## PROBLEM DESCRIPTION
Lines from the line with "- **Expert Assistance:**" to the line with "### 💬 What Our Users Say" in the entries below, and only those, must be output exactly, with both ends included.

## SUPPLIED DATA
───
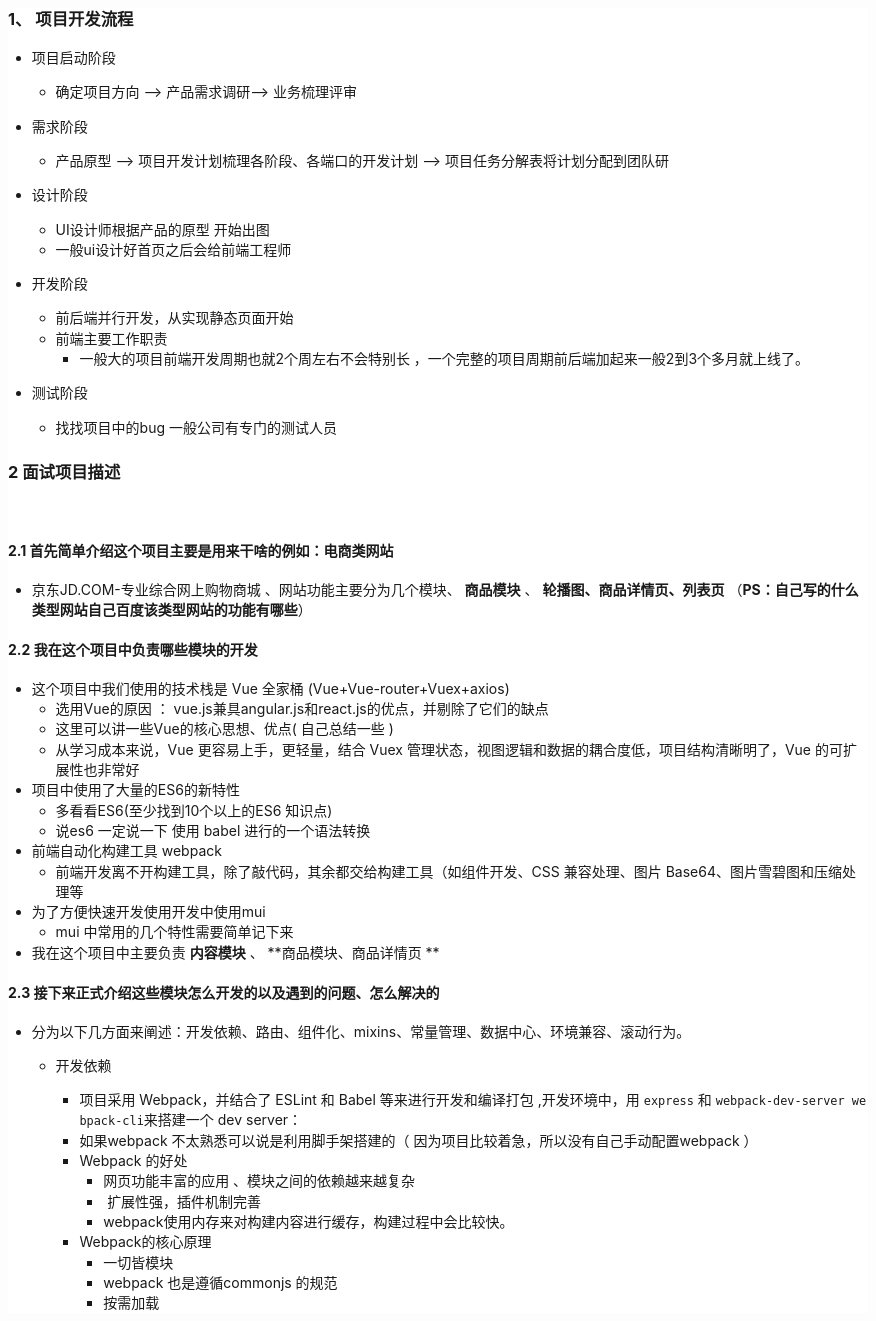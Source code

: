 ### 1、 项目开发流程

- 项目启动阶段

  -    确定项目方向 -->   产品需求调研-->   业务梳理评审 

- 需求阶段

  - 产品原型  -->  项目开发计划梳理各阶段、各端口的开发计划  -->  项目任务分解表将计划分配到团队研

- 设计阶段 

  - UI设计师根据产品的原型  开始出图 
  - 一般ui设计好首页之后会给前端工程师

- 开发阶段

  - 前后端并行开发，从实现静态页面开始
  - 前端主要工作职责
    - 一般大的项目前端开发周期也就2个周左右不会特别长 ，一个完整的项目周期前后端加起来一般2到3个多月就上线了。

- 测试阶段

  - 找找项目中的bug  一般公司有专门的测试人员


### 2 面试项目描述

​	

#### 2.1  首先简单介绍这个项目主要是用来干啥的例如：电商类网站

- 京东JD.COM-专业综合网上购物商城 、网站功能主要分为几个模块、 **商品模块** 、 **轮播图、商品详情页、列表页** （**PS：自己写的什么类型网站自己百度该类型网站的功能有哪些**）

#### 2.2  我在这个项目中负责哪些模块的开发

- 这个项目中我们使用的技术栈是 Vue 全家桶 (Vue+Vue-router+Vuex+axios)
  - 选用Vue的原因 ：  vue.js兼具angular.js和react.js的优点，并剔除了它们的缺点  
  - 这里可以讲一些Vue的核心思想、优点( 自己总结一些 )
  - 从学习成本来说，Vue 更容易上手，更轻量，结合 Vuex 管理状态，视图逻辑和数据的耦合度低，项目结构清晰明了，Vue 的可扩展性也非常好 
- 项目中使用了大量的ES6的新特性
  - 多看看ES6(至少找到10个以上的ES6 知识点)
  - 说es6 一定说一下 使用 babel  进行的一个语法转换
- 前端自动化构建工具 webpack
  - 前端开发离不开构建工具，除了敲代码，其余都交给构建工具（如组件开发、CSS 兼容处理、图片 Base64、图片雪碧图和压缩处理等 
- 为了方便快速开发使用开发中使用mui
  - mui 中常用的几个特性需要简单记下来 
- 我在这个项目中主要负责 **内容模块** 、 **商品模块、商品详情页 **  

#### 2.3  接下来正式介绍这些模块怎么开发的以及遇到的问题、怎么解决的

- 分为以下几方面来阐述：开发依赖、路由、组件化、mixins、常量管理、数据中心、环境兼容、滚动行为。

  - 开发依赖

    - 项目采用 Webpack，并结合了 ESLint 和 Babel 等来进行开发和编译打包 ,开发环境中，用 `express` 和 `webpack-dev-server webpack-cli`来搭建一个 dev server：
    - 如果webpack  不太熟悉可以说是利用脚手架搭建的（  因为项目比较着急，所以没有自己手动配置webpack ）
    - Webpack 的好处
      - 网页功能丰富的应用 、模块之间的依赖越来越复杂
      -  扩展性强，插件机制完善 
      - webpack使用内存来对构建内容进行缓存，构建过程中会比较快。
    - Webpack的核心原理
      - 一切皆模块
      - webpack 也是遵循commonjs 的规范
      - 按需加载
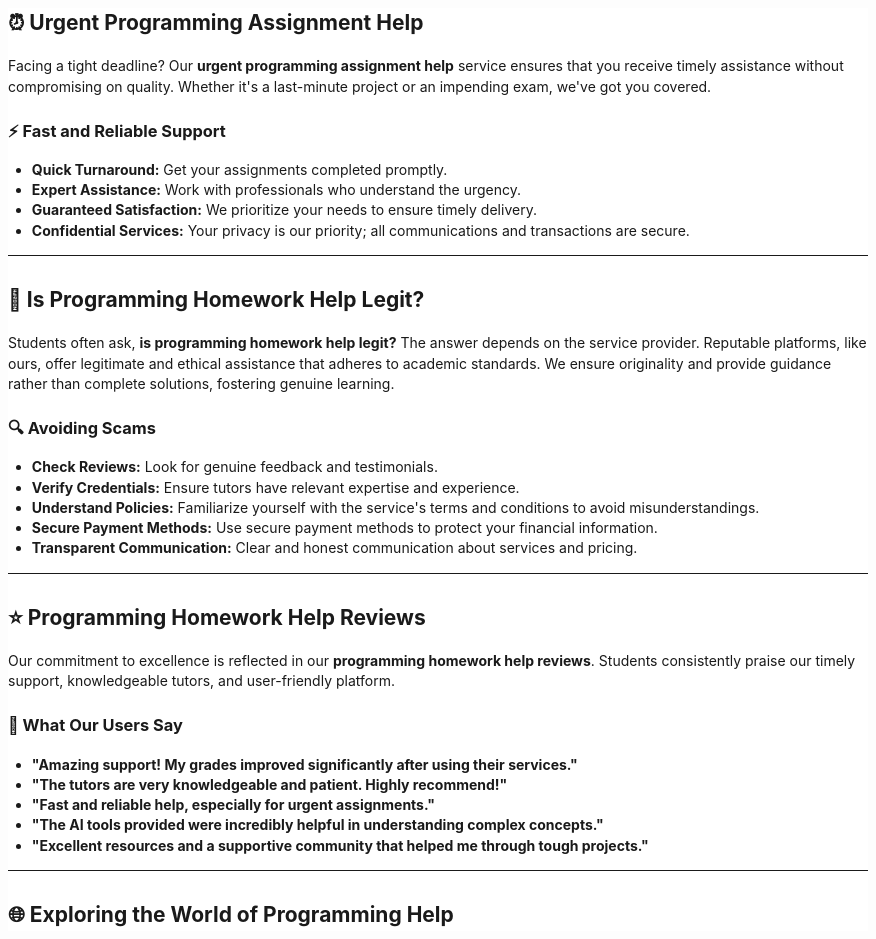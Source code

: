 
## ⏰ Urgent Programming Assignment Help

Facing a tight deadline? Our **urgent programming assignment help** service ensures that you receive timely assistance without compromising on quality. Whether it's a last-minute project or an impending exam, we've got you covered.

### ⚡ Fast and Reliable Support

- **Quick Turnaround:** Get your assignments completed promptly.
- **Expert Assistance:** Work with professionals who understand the urgency.
- **Guaranteed Satisfaction:** We prioritize your needs to ensure timely delivery.
- **Confidential Services:** Your privacy is our priority; all communications and transactions are secure.

---

## 🧐 Is Programming Homework Help Legit?

Students often ask, **is programming homework help legit?** The answer depends on the service provider. Reputable platforms, like ours, offer legitimate and ethical assistance that adheres to academic standards. We ensure originality and provide guidance rather than complete solutions, fostering genuine learning.

### 🔍 Avoiding Scams

- **Check Reviews:** Look for genuine feedback and testimonials.
- **Verify Credentials:** Ensure tutors have relevant expertise and experience.
- **Understand Policies:** Familiarize yourself with the service's terms and conditions to avoid misunderstandings.
- **Secure Payment Methods:** Use secure payment methods to protect your financial information.
- **Transparent Communication:** Clear and honest communication about services and pricing.

---

## ⭐ Programming Homework Help Reviews

Our commitment to excellence is reflected in our **programming homework help reviews**. Students consistently praise our timely support, knowledgeable tutors, and user-friendly platform.

### 💬 What Our Users Say

- **"Amazing support! My grades improved significantly after using their services."**
- **"The tutors are very knowledgeable and patient. Highly recommend!"**
- **"Fast and reliable help, especially for urgent assignments."**
- **"The AI tools provided were incredibly helpful in understanding complex concepts."**
- **"Excellent resources and a supportive community that helped me through tough projects."**

---

## 🌐 Exploring the World of Programming Help
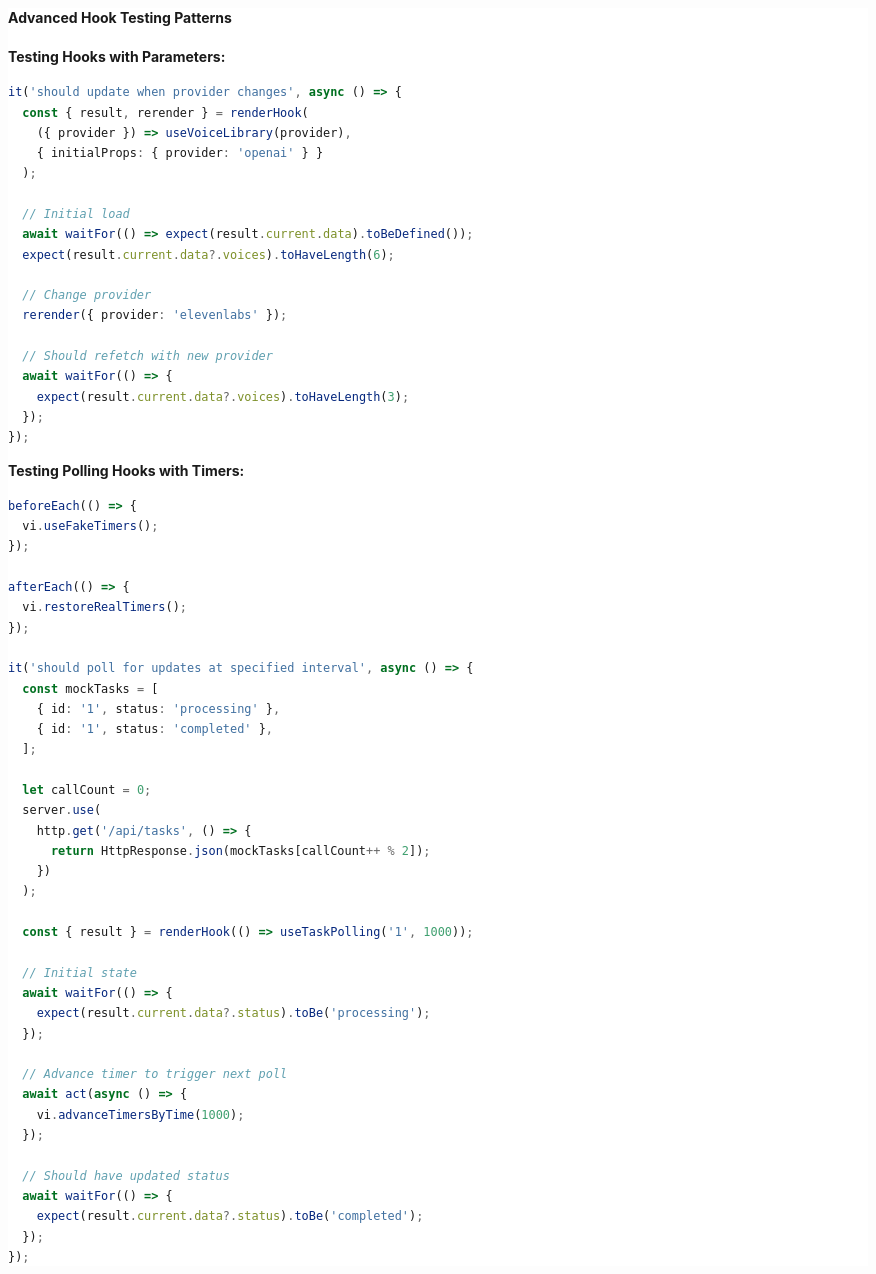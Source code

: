 #### Advanced Hook Testing Patterns

**Testing Hooks with Parameters:**

```typescript
it('should update when provider changes', async () => {
  const { result, rerender } = renderHook(
    ({ provider }) => useVoiceLibrary(provider),
    { initialProps: { provider: 'openai' } }
  );

  // Initial load
  await waitFor(() => expect(result.current.data).toBeDefined());
  expect(result.current.data?.voices).toHaveLength(6);

  // Change provider
  rerender({ provider: 'elevenlabs' });

  // Should refetch with new provider
  await waitFor(() => {
    expect(result.current.data?.voices).toHaveLength(3);
  });
});
```

**Testing Polling Hooks with Timers:**

```typescript
beforeEach(() => {
  vi.useFakeTimers();
});

afterEach(() => {
  vi.restoreRealTimers();
});

it('should poll for updates at specified interval', async () => {
  const mockTasks = [
    { id: '1', status: 'processing' },
    { id: '1', status: 'completed' },
  ];

  let callCount = 0;
  server.use(
    http.get('/api/tasks', () => {
      return HttpResponse.json(mockTasks[callCount++ % 2]);
    })
  );

  const { result } = renderHook(() => useTaskPolling('1', 1000));

  // Initial state
  await waitFor(() => {
    expect(result.current.data?.status).toBe('processing');
  });

  // Advance timer to trigger next poll
  await act(async () => {
    vi.advanceTimersByTime(1000);
  });

  // Should have updated status
  await waitFor(() => {
    expect(result.current.data?.status).toBe('completed');
  });
});
```
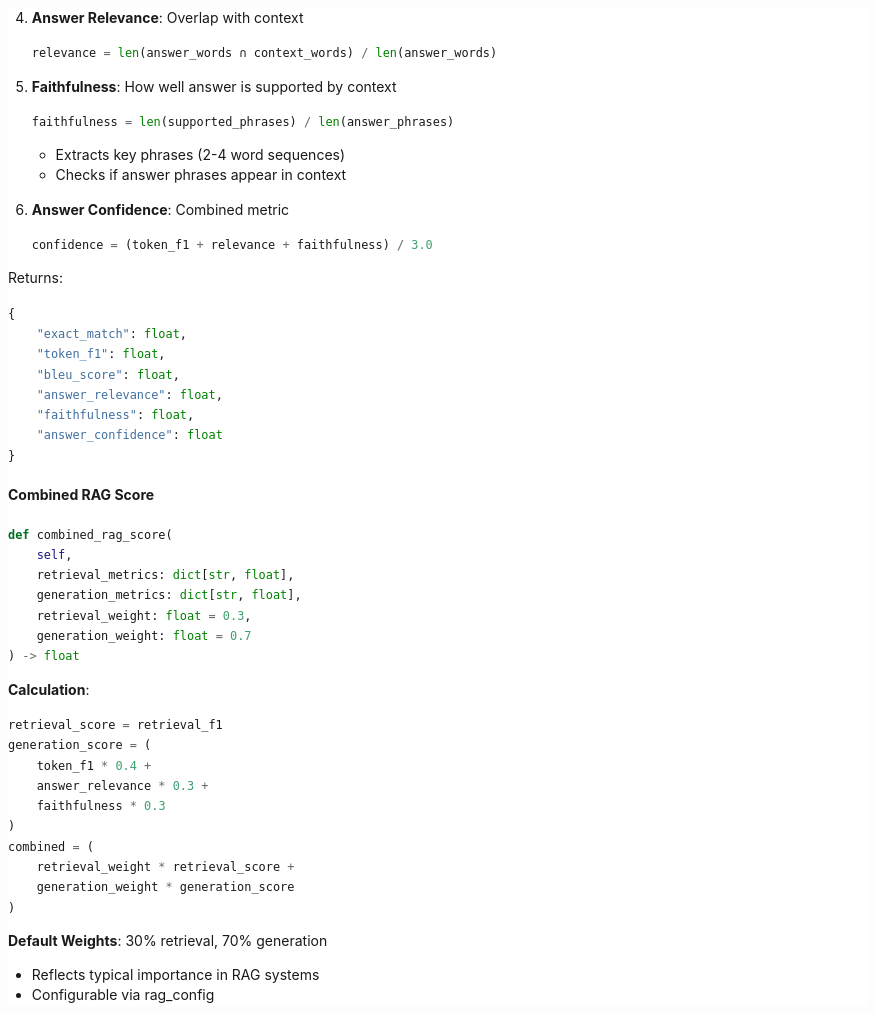 4. **Answer Relevance**: Overlap with context
   ```python
   relevance = len(answer_words ∩ context_words) / len(answer_words)
   ```

5. **Faithfulness**: How well answer is supported by context
   ```python
   faithfulness = len(supported_phrases) / len(answer_phrases)
   ```
   - Extracts key phrases (2-4 word sequences)
   - Checks if answer phrases appear in context

6. **Answer Confidence**: Combined metric
   ```python
   confidence = (token_f1 + relevance + faithfulness) / 3.0
   ```

Returns:
```python
{
    "exact_match": float,
    "token_f1": float,
    "bleu_score": float,
    "answer_relevance": float,
    "faithfulness": float,
    "answer_confidence": float
}
```

#### Combined RAG Score

```python
def combined_rag_score(
    self,
    retrieval_metrics: dict[str, float],
    generation_metrics: dict[str, float],
    retrieval_weight: float = 0.3,
    generation_weight: float = 0.7
) -> float
```

**Calculation**:
```python
retrieval_score = retrieval_f1
generation_score = (
    token_f1 * 0.4 +
    answer_relevance * 0.3 +
    faithfulness * 0.3
)
combined = (
    retrieval_weight * retrieval_score +
    generation_weight * generation_score
)
```

**Default Weights**: 30% retrieval, 70% generation
- Reflects typical importance in RAG systems
- Configurable via rag_config
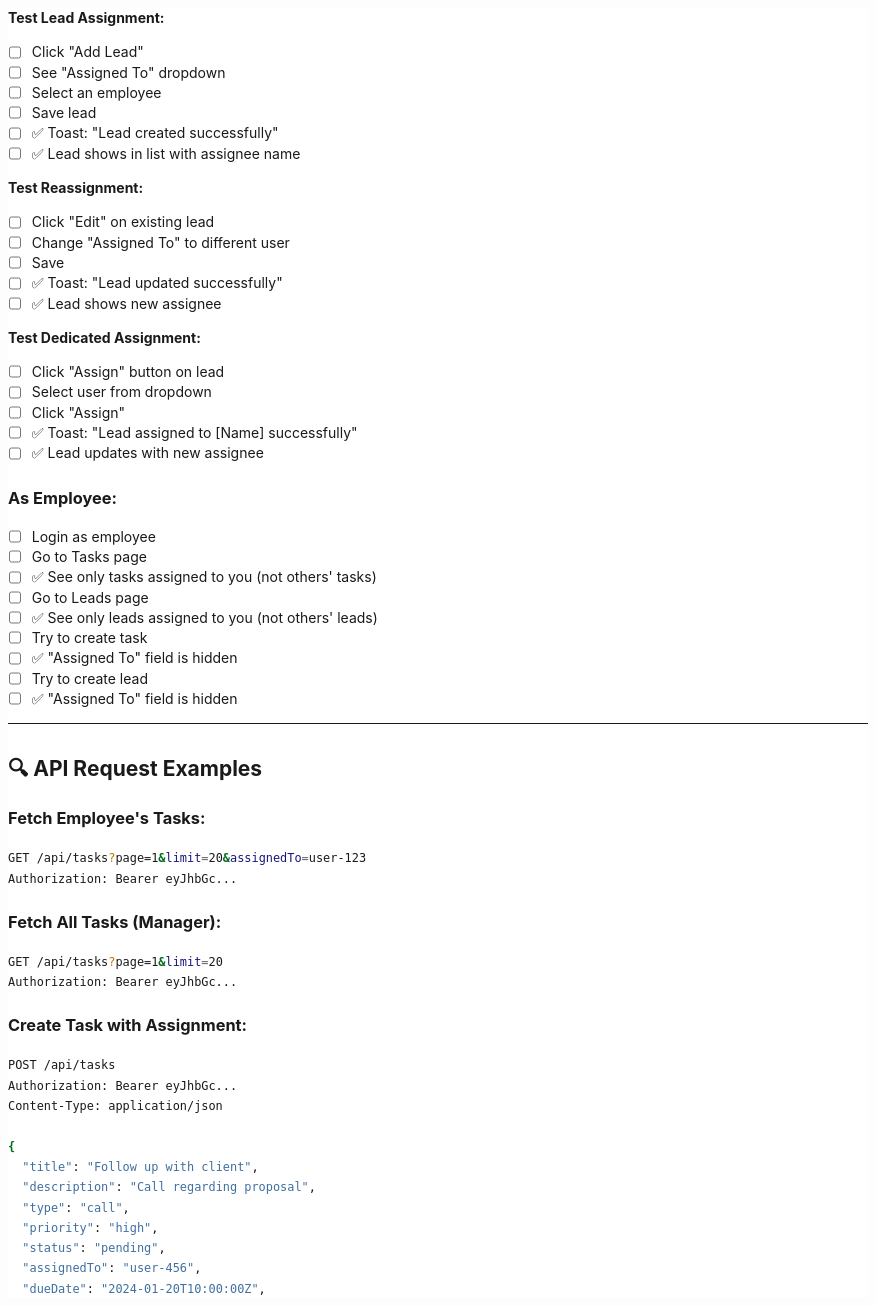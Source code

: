 **Test Lead Assignment:**
- [ ] Click "Add Lead"
- [ ] See "Assigned To" dropdown
- [ ] Select an employee
- [ ] Save lead
- [ ] ✅ Toast: "Lead created successfully"
- [ ] ✅ Lead shows in list with assignee name

**Test Reassignment:**
- [ ] Click "Edit" on existing lead
- [ ] Change "Assigned To" to different user
- [ ] Save
- [ ] ✅ Toast: "Lead updated successfully"
- [ ] ✅ Lead shows new assignee

**Test Dedicated Assignment:**
- [ ] Click "Assign" button on lead
- [ ] Select user from dropdown
- [ ] Click "Assign"
- [ ] ✅ Toast: "Lead assigned to [Name] successfully"
- [ ] ✅ Lead updates with new assignee

### **As Employee:**

- [ ] Login as employee
- [ ] Go to Tasks page
- [ ] ✅ See only tasks assigned to you (not others' tasks)
- [ ] Go to Leads page
- [ ] ✅ See only leads assigned to you (not others' leads)
- [ ] Try to create task
- [ ] ✅ "Assigned To" field is hidden
- [ ] Try to create lead
- [ ] ✅ "Assigned To" field is hidden

---

## 🔍 API Request Examples

### **Fetch Employee's Tasks:**
```bash
GET /api/tasks?page=1&limit=20&assignedTo=user-123
Authorization: Bearer eyJhbGc...
```

### **Fetch All Tasks (Manager):**
```bash
GET /api/tasks?page=1&limit=20
Authorization: Bearer eyJhbGc...
```

### **Create Task with Assignment:**
```bash
POST /api/tasks
Authorization: Bearer eyJhbGc...
Content-Type: application/json

{
  "title": "Follow up with client",
  "description": "Call regarding proposal",
  "type": "call",
  "priority": "high",
  "status": "pending",
  "assignedTo": "user-456",
  "dueDate": "2024-01-20T10:00:00Z",
```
───
## SOLUTION FOR THIS EXERCISE
- **Expert Assistance:** Work with professionals who understand the urgency.
- **Guaranteed Satisfaction:** We prioritize your needs to ensure timely delivery.
- **Confidential Services:** Your privacy is our priority; all communications and transactions are secure.

---

## 🧐 Is Programming Homework Help Legit?

Students often ask, **is programming homework help legit?** The answer depends on the service provider. Reputable platforms, like ours, offer legitimate and ethical assistance that adheres to academic standards. We ensure originality and provide guidance rather than complete solutions, fostering genuine learning.

### 🔍 Avoiding Scams

- **Check Reviews:** Look for genuine feedback and testimonials.
- **Verify Credentials:** Ensure tutors have relevant expertise and experience.
- **Understand Policies:** Familiarize yourself with the service's terms and conditions to avoid misunderstandings.
- **Secure Payment Methods:** Use secure payment methods to protect your financial information.
- **Transparent Communication:** Clear and honest communication about services and pricing.

---

## ⭐ Programming Homework Help Reviews

Our commitment to excellence is reflected in our **programming homework help reviews**. Students consistently praise our timely support, knowledgeable tutors, and user-friendly platform.

### 💬 What Our Users Say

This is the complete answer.